ReAct Agent

What makes an agent different from a chain
The ReAct loop explained
Building a ReAct agent from scratch
ReAct with LangChain
Tool design principles
When ReAct fails and how to fix it
Gotchas

SECTION 01

What makes an agent different from a chain

A chain is a pre-wired sequence: prompt → LLM → parse → next prompt. The path is fixed before you run it. An agent is different: the LLM itself decides at each step what to do next — it might call a search tool, then a calculator, then write a final answer, or it might loop back and search again if it realises its first result was wrong.

This dynamic control flow is what makes agents powerful: they can handle tasks where you don't know in advance how many steps are needed or which tools will be required. The cost is unpredictability — an agent might take a wrong path, loop, or call expensive tools unnecessarily.

ReAct (Reasoning + Acting) is the most widely-used agent pattern. The model explicitly articulates its reasoning before each action, making the control flow transparent and debuggable.

SECTION 02

The ReAct loop explained

Each step of a ReAct agent follows this pattern:

Thought: I need to find the current price of Apple stock.
Action: search("AAPL stock price today")
Observation: AAPL is trading at $189.42 as of 3:45 PM ET.
Thought: Now I have the price. I should also check if the user
         wanted it in a specific currency.
Action: final_answer("Apple (AAPL) is currently trading at $189.42 USD.")

The model produces Thought → Action pairs; your code runs the action and appends the Observation; the cycle repeats until the model calls final_answer or reaches a max step limit.
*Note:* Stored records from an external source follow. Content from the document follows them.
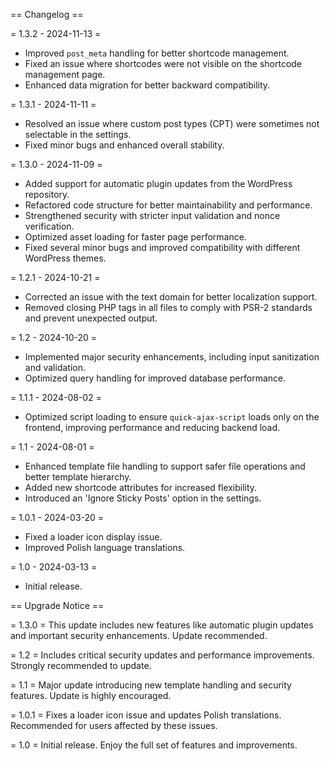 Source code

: == Changelog ==

= 1.3.2 - 2024-11-13 = 
- Improved `post_meta`  handling for better shortcode management.
- Fixed an issue where shortcodes were not visible on the shortcode management page.
- Enhanced data migration for better backward compatibility.

= 1.3.1 - 2024-11-11 =
- Resolved an issue where custom post types (CPT) were sometimes not selectable in the settings.
- Fixed minor bugs and enhanced overall stability.

= 1.3.0 - 2024-11-09 =
- Added support for automatic plugin updates from the WordPress repository.
- Refactored code structure for better maintainability and performance.
- Strengthened security with stricter input validation and nonce verification.
- Optimized asset loading for faster page performance.
- Fixed several minor bugs and improved compatibility with different WordPress themes.

= 1.2.1 - 2024-10-21 =
- Corrected an issue with the text domain for better localization support.
- Removed closing PHP tags in all files to comply with PSR-2 standards and prevent unexpected output.

= 1.2 - 2024-10-20 =
- Implemented major security enhancements, including input sanitization and validation.
- Optimized query handling for improved database performance.

= 1.1.1 - 2024-08-02 =
- Optimized script loading to ensure `quick-ajax-script` loads only on the frontend, improving performance and reducing backend load.

= 1.1 - 2024-08-01 =
- Enhanced template file handling to support safer file operations and better template hierarchy.
- Added new shortcode attributes for increased flexibility.
- Introduced an 'Ignore Sticky Posts' option in the settings.

= 1.0.1 - 2024-03-20 =
- Fixed a loader icon display issue.
- Improved Polish language translations.

= 1.0 - 2024-03-13 =
- Initial release.

== Upgrade Notice ==

= 1.3.0 =
This update includes new features like automatic plugin updates and important security enhancements. Update recommended.

= 1.2 =
Includes critical security updates and performance improvements. Strongly recommended to update.

= 1.1 =
Major update introducing new template handling and security features. Update is highly encouraged.

= 1.0.1 =
Fixes a loader icon issue and updates Polish translations. Recommended for users affected by these issues.

= 1.0 =
Initial release. Enjoy the full set of features and improvements.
The Thought step is crucial: it forces the model to plan before acting, catching errors ("wait, I should check X first") that a pure action model would miss.

SECTION 03

Building a ReAct agent from scratch

import anthropic, json, re

client = anthropic.Anthropic()

# Define tools
def search(query: str) -> str:
    '''Simulate a web search (replace with real search API).'''
    results = {
        "AAPL stock price": "Apple (AAPL) is at $189.42",
        "Python creator": "Python was created by Guido van Rossum in 1991",
    }
    for key, val in results.items():
        if key.lower() in query.lower():
            return val
    return "No results found."

def calculator(expression: str) -> str:
    '''Evaluate a safe arithmetic expression.'''
    try:
        return str(eval(expression, {"__builtins__": {}}, {}))
    except Exception as e:
        return f"Error: {e}"

TOOLS = {"search": search, "calculator": calculator}

SYSTEM = '''You are a helpful assistant with access to tools.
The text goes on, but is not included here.